Duas Mães
Na beira de um banco de praça, duas mulheres sentaram-se em silêncio, o vento balançando as folhas secas de um outono tardio. Não se conheciam antes. Não tinham razões para se ver. Até aquele dia.
Dona Lourdes era a primeira a chegar. Os olhos fundos, os cabelos presos com pressa, as mãos trêmulas que seguravam um envelope já amassado. Dentro dele, recortes de jornal, fotos antigas e uma carta. A carta do filho.
A outra, Dona Tereza, caminhava com um passo firme, embora o coração parecesse arrastado por dentro. Carregava uma rosa branca e o retrato da filha, estampado em preto e branco num pequeno porta-retrato de bolso. A menina sorria, congelada no tempo.
Elas se encararam. Nenhuma disse o nome do filho, nem o nome da filha. Sabiam. O mundo sabia. Um era o algoz, o outro, a vítima. Mas ali, na praça, eram só duas mães.
Dona Lourdes tentou sorrir, como quem pede perdão com o rosto. Dona Tereza baixou os olhos.
— Não vim pedir nada — disse Lourdes, quase num sussurro. — Só precisava olhar nos seus olhos. Ver que você existe. Que ela existiu. Que meu filho destruiu muito mais que uma vida.
Tereza apertou a rosa branca entre os dedos.
— Meu marido me disse para não vir. Que seria se humilhar. Que não haveria consolo. Mas eu... eu precisava ver a dor nos olhos de quem o criou.

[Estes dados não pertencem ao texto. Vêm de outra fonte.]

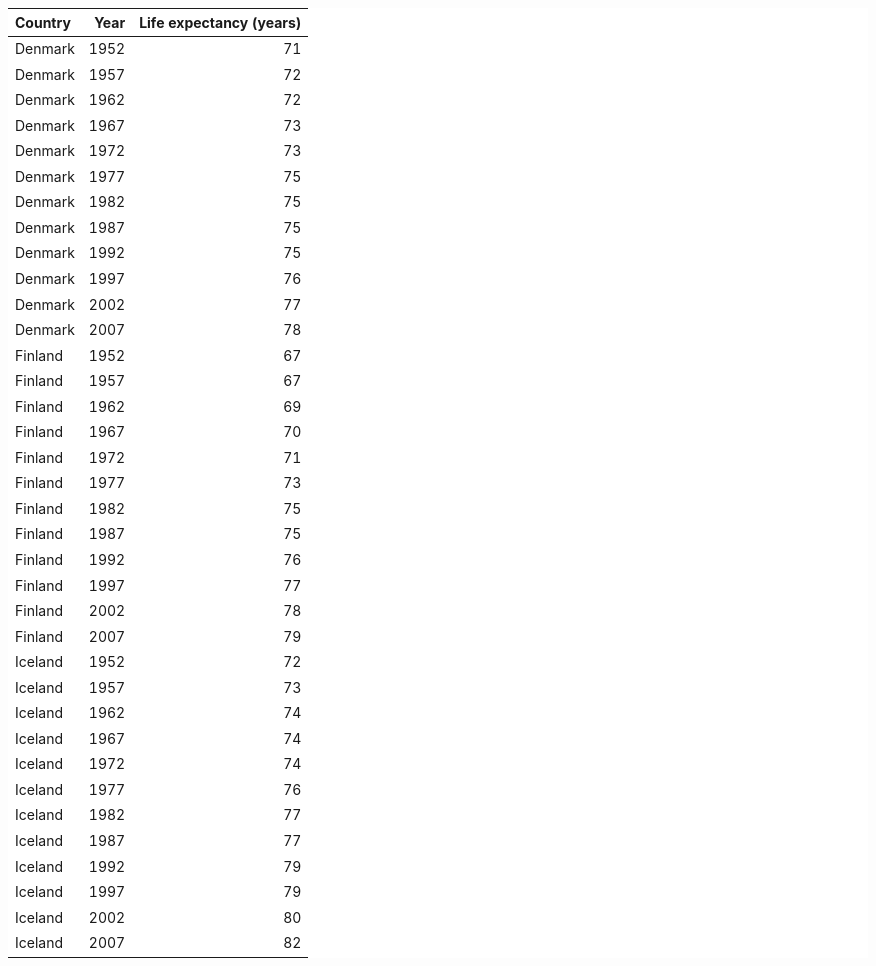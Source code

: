 
| Country |  Year|  Life expectancy (years)|
|:--------|-----:|------------------------:|
| Denmark |  1952|                       71|
| Denmark |  1957|                       72|
| Denmark |  1962|                       72|
| Denmark |  1967|                       73|
| Denmark |  1972|                       73|
| Denmark |  1977|                       75|
| Denmark |  1982|                       75|
| Denmark |  1987|                       75|
| Denmark |  1992|                       75|
| Denmark |  1997|                       76|
| Denmark |  2002|                       77|
| Denmark |  2007|                       78|
| Finland |  1952|                       67|
| Finland |  1957|                       67|
| Finland |  1962|                       69|
| Finland |  1967|                       70|
| Finland |  1972|                       71|
| Finland |  1977|                       73|
| Finland |  1982|                       75|
| Finland |  1987|                       75|
| Finland |  1992|                       76|
| Finland |  1997|                       77|
| Finland |  2002|                       78|
| Finland |  2007|                       79|
| Iceland |  1952|                       72|
| Iceland |  1957|                       73|
| Iceland |  1962|                       74|
| Iceland |  1967|                       74|
| Iceland |  1972|                       74|
| Iceland |  1977|                       76|
| Iceland |  1982|                       77|
| Iceland |  1987|                       77|
| Iceland |  1992|                       79|
| Iceland |  1997|                       79|
| Iceland |  2002|                       80|
| Iceland |  2007|                       82|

O silêncio caiu de novo, pesado. Nenhuma lágrima escorria. Já tinham chorado demais, por dias, meses, anos.
— Eu não sou inocente — continuou Lourdes. — Dei tudo o que pude. Mas talvez tenha dado demais. Ou errado. Ou faltado no que era mais importante.
Tereza olhou para o retrato da filha. Depois, encarou a mulher à sua frente. Enxergou ali uma mãe despedaçada, não uma inimiga.
— Ele tirou minha filha do mundo — disse Tereza. — Mas tirou você também.
Lourdes assentiu, com um fio de voz:
— Eu enterrei meu filho em vida. E carrego essa cruz todos os dias.
Então, algo raro aconteceu. Tereza estendeu a rosa para Lourdes. Ela hesitou, depois aceitou.
— Não é perdão — explicou Tereza. — É só um gesto. De uma mãe para outra. Porque, no fim das contas, nós duas perdemos.
A rosa balançou no vento. Nenhuma delas sorriu. Mas por um breve instante, não foram só mãe do assassino e mãe da vítima. Foram duas mães tentando sobreviver ao que restou.